Mère Sattou est peinée et très affectée. La mine confondue, elle demande d’aller voir ses oncles à Djirnda. «C’est eux qui gèrent la parole de la famille dans cette affaire», conseille-t-elle. A quelques pas de chez mère Sattou, un homme sort de la mosquée du village. Dans un caftan blanc, barbe bien fournie, Moustapha a fini de sacrifier à la prière de «Tisbar (14 heures)». Chapelet à la main, l’homme pue la foi. Il repère vite en nous un intrus. Dans l’île, les étrangers sont vite démasqués. «Vous venez prier ? Vous venez d’où…», demande-t-il. Moustapha a vu Adji grandir et devenir une donzelle. «Adji a reçu une bonne éducation dès sa petite enfance, comme les autres filles du village. Dans le village, on se connaît tous. Ce qui est arrivé à Adji, c'est son destin. Mais nous sommes tous surpris par cette nouvelle. Nous entendons des gens raconter toutes sortes de mauvaises choses sur elle. Mais la petite Adji qui a grandi sous nos yeux n'est pas celle qu'on nous dépeint dans les réseaux sociaux», tient-il à témoigner.

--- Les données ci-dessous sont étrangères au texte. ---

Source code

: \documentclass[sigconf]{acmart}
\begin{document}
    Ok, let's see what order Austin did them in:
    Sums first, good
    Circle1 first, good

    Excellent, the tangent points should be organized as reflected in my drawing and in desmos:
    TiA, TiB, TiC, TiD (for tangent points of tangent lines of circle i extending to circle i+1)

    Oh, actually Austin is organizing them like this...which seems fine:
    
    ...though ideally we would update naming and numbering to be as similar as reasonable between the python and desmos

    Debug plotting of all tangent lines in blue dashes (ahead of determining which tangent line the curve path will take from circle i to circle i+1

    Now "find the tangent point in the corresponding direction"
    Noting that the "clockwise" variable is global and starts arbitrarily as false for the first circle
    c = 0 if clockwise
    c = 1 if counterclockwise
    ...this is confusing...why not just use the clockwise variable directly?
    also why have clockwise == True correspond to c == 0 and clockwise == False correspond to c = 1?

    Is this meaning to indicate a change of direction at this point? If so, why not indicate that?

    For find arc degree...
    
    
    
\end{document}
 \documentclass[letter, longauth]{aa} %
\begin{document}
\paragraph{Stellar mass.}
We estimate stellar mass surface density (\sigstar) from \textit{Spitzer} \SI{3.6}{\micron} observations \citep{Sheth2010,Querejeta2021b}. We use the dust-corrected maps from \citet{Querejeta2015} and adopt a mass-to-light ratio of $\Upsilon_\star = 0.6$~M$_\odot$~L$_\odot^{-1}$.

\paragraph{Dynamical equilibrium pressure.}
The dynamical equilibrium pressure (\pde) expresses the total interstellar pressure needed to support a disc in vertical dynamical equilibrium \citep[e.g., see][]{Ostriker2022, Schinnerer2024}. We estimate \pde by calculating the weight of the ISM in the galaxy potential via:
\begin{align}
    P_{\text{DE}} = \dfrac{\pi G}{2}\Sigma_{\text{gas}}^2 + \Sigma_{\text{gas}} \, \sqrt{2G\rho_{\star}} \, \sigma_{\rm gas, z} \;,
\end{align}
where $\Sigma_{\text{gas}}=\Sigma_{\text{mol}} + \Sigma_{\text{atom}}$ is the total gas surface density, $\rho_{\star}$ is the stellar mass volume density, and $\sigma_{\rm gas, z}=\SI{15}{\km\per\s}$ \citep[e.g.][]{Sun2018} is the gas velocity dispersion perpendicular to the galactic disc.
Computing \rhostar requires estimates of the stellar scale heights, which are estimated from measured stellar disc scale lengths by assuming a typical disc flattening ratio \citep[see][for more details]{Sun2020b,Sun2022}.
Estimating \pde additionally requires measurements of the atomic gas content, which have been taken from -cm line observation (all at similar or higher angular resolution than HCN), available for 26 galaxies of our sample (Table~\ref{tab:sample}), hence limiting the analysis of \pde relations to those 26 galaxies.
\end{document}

A Maya comme à Djirnda, l’affaire Ousmane Sonko et Adji Sarr cristallise toutes les attentions et alimente les débats. Mais, ici Adji a bonne presse et les nouvelles qui viennent de la capitale sont aussi surprenantes les unes que les autres. Rencontré sur le quai de Djirnda, El Hadji Ndong, jeune pêcheur, a fini d’accoster sa pirogue. La vingtaine révolue, physique de lutteur, le jeune homme a grandi avec Adji à Djirnda. El Hadji semble confirmer les confidences de Moustapha. Il témoigne : «Adji Rabi, je la connais très bien. Nous avons grandi ici et tous les jeunes l’aimaient. Mais pour vous dire vrai, aucun garçon ne pouvait dire qu’elle était une fille facile. Je ne lui connais pas de mal. Si elle a changé, c’est à Dakar qu’elle s’est métamorphosée. Adji Rabi était une fille correcte. Et tous les garçons du village aimaient qu’Adji devienne leur épouse, mais personne ne peut dire du mal d’elle.»


«Tous les garçons aimaient qu’Adji soit leur épouse, mais personne ne peut dire du mal d’elle»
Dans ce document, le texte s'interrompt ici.